Whisper Into My Good Ear is a two-man exploration of the end of life — and the question of whether we should take matters into their own hands, or let nature take its course.
The two main characters, played by Pat O’Brien and Lawrence Ripp have lived lives filled with sorrow and challenges. Ripp’s character has a wife who has spent over three decades in a home, suffering from some sort of Alzheimer’s or dementia-based disease. He is losing his sight and has experienced homelessness. He worries about a future without vision that may see him back to begging. Conversely, O’Brien’s character is lonely, has no family, and he harbours a secret that’s been tearing him apart for decades.
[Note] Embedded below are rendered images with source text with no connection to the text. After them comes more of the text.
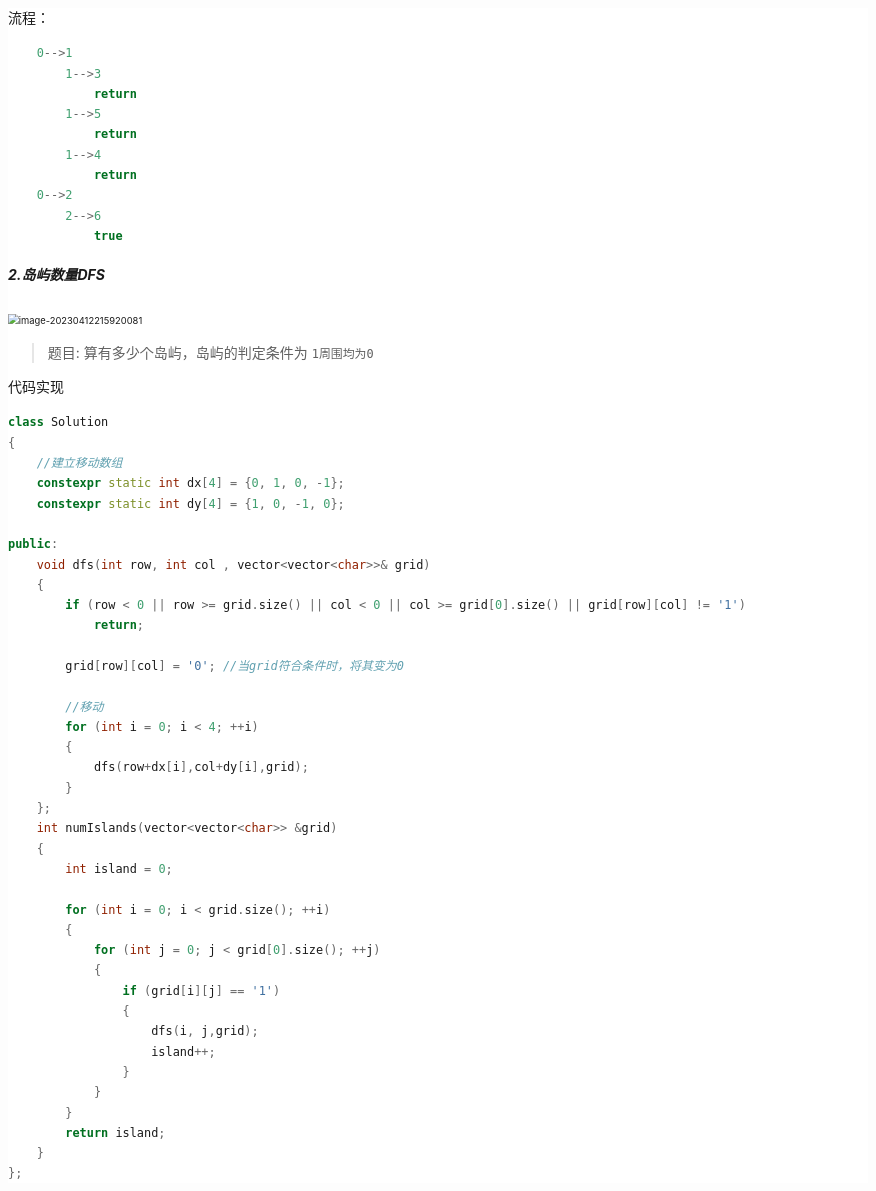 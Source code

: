 流程：

```cpp
    0-->1
        1-->3 
            return
        1-->5
            return
        1-->4
            return
    0-->2
        2-->6
            true
```

##### 2.岛屿数量DFS

<img src="https://axuan-picture.oss-cn-guangzhou.aliyuncs.com/D:%5CFiles_Work%5CPicGo%5Cimageimage-20230412215920081.png" alt="image-20230412215920081" style="zoom:67%;" />

> 题目: 算有多少个岛屿，岛屿的判定条件为 `1周围均为0`



代码实现

```cpp
class Solution
{
    //建立移动数组
    constexpr static int dx[4] = {0, 1, 0, -1};
    constexpr static int dy[4] = {1, 0, -1, 0};

public:
    void dfs(int row, int col , vector<vector<char>>& grid)
    {
        if (row < 0 || row >= grid.size() || col < 0 || col >= grid[0].size() || grid[row][col] != '1')
            return;

        grid[row][col] = '0'; //当grid符合条件时，将其变为0
        
        //移动
        for (int i = 0; i < 4; ++i)
        {
            dfs(row+dx[i],col+dy[i],grid);
        }
    };
    int numIslands(vector<vector<char>> &grid)
    {   
        int island = 0;

        for (int i = 0; i < grid.size(); ++i)
        {
            for (int j = 0; j < grid[0].size(); ++j)
            {
                if (grid[i][j] == '1')
                {
                    dfs(i, j,grid);
                    island++; 
                }
            }
        }
        return island;
    }
};
```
As the two men sit on a park bench, they discuss their future — one that’s set to prematurely end as the two have entered into a suicide pact. Over the duration of the play, they discuss the pros, cons, and sheer lunacy of what they’re about to do.
The play is a study in characterization. O’Brien is uncomfortably rigid throughout the performance, tortured from inside with this secret that must burst forth. Ripp is more animated and full of life as he vacillates between embracing their pact and having second thoughts.
The duo enjoy a wonderful chemistry. They feed off each other’s energy, or lack thereof, masterfully, and they execute their dialogue with impeccable timing. Whisper into my Good Ear is an enjoyable show dealing with a challenging subject matter.